June – July 1946

American Painting From the Eighteenth Century to the Present Day
Tate Gallery

King George VI and Queen Elizabeth view John Singleton Copley’s The Death of Major Pierson, 6 January 1781, purchased by the Tate Gallery in 1864, at the American Painting exhibition at the Tate Gallery

King George VI and Queen Elizabeth view John Singleton Copley’s The Death of Major Pierson, 6 January 1781 1783 (Tate N00733), purchased by the Tate Gallery in 1864, at the American Painting exhibition at the Tate Gallery. They are accompanied by John Walker, Chief Curator of the National Gallery of Art, Washington D.C. (right) and Tate Director John Rothenstein (left). Published in London Illustrated News on 22 June 1946, p.7.

Invitation to the private view of the exhibition American Painting from the Eighteenth Century to the Present Day, Tate Gallery, London 1946

Invitation to the private view of the exhibition American Painting from the Eighteenth Century to the Present Day, Tate Gallery, London 1946
Tate Public Records TG 92/55/3

American Painting was the first major exhibition to be held at the Tate Gallery after the restoration of the bomb-damaged building. Organised by the National Gallery of Art, Washington D.C., it gave the British public what was later described as ‘its first opportunity of seeing something like the full range of American painting’.1

The show ranged from historical figures such as the Anglo-American painters Benjamin West (1738–1820) and John Singleton Copley (1738–1815) to such contemporary artists as Milton Avery (1885–1965), Thomas Hart Benton (1889–1975) and Georgia O’Keeffe (1887–1986). Abstract expressionism had yet to establish itself as an international force in the way that it would do over the next decade (see The New American Painting exhibition in 1959).

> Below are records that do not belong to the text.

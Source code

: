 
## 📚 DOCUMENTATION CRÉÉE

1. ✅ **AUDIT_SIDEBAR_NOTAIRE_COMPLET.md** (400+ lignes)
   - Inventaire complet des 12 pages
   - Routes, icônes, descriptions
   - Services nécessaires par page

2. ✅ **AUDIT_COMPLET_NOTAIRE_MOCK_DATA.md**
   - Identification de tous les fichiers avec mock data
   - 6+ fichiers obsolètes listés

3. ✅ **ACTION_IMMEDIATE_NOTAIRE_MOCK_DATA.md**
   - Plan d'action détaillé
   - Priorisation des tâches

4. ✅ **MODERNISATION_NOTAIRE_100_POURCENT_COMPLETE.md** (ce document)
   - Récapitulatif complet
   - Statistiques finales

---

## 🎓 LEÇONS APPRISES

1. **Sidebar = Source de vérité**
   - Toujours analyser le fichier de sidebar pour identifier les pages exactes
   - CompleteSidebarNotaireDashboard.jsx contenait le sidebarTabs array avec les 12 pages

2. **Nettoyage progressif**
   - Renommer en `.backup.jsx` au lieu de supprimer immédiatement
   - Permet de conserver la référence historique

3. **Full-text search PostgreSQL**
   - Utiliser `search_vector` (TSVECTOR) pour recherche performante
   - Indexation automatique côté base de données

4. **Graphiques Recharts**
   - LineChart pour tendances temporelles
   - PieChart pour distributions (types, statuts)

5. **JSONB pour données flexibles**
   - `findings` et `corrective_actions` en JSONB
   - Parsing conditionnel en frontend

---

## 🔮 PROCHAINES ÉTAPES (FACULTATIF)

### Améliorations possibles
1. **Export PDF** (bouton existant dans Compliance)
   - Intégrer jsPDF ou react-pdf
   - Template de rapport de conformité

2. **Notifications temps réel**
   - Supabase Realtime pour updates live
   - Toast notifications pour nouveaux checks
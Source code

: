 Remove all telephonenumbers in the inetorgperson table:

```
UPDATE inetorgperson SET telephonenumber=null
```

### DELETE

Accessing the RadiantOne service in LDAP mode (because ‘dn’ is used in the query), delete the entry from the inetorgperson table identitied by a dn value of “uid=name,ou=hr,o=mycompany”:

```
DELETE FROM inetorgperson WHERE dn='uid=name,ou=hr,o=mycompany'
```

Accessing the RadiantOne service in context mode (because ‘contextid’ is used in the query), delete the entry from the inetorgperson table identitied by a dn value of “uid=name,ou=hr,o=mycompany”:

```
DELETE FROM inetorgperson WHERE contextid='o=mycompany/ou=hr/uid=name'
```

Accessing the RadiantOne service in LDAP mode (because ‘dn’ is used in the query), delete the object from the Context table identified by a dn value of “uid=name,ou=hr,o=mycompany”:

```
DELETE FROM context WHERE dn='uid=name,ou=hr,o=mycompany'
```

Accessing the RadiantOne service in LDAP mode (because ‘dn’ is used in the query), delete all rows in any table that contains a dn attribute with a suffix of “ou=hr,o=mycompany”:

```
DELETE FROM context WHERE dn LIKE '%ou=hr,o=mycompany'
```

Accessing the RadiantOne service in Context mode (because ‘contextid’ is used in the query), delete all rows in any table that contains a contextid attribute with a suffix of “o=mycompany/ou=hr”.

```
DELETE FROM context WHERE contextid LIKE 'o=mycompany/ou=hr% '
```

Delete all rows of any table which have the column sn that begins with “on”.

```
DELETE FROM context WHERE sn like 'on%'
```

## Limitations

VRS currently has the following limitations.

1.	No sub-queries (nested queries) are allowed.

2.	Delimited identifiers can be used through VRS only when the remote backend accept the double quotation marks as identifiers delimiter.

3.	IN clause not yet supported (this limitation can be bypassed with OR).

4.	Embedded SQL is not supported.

However, gestures towards this new direction were made with the inclusion of key figures in the movement such as Robert Motherwell and Adolph Gottlieb.

In her essay in this publication Caroline Riley argues that the purpose of the exhibition was ‘to articulate, at least in part, the complicated role of art in the interdependent historicising of violence and recovery of culture after the trauma of war’.2 She notes, too, that the gallery was unable to produce a more lavish catalogue because of a general lack of resources, including paper, in post-war Britain.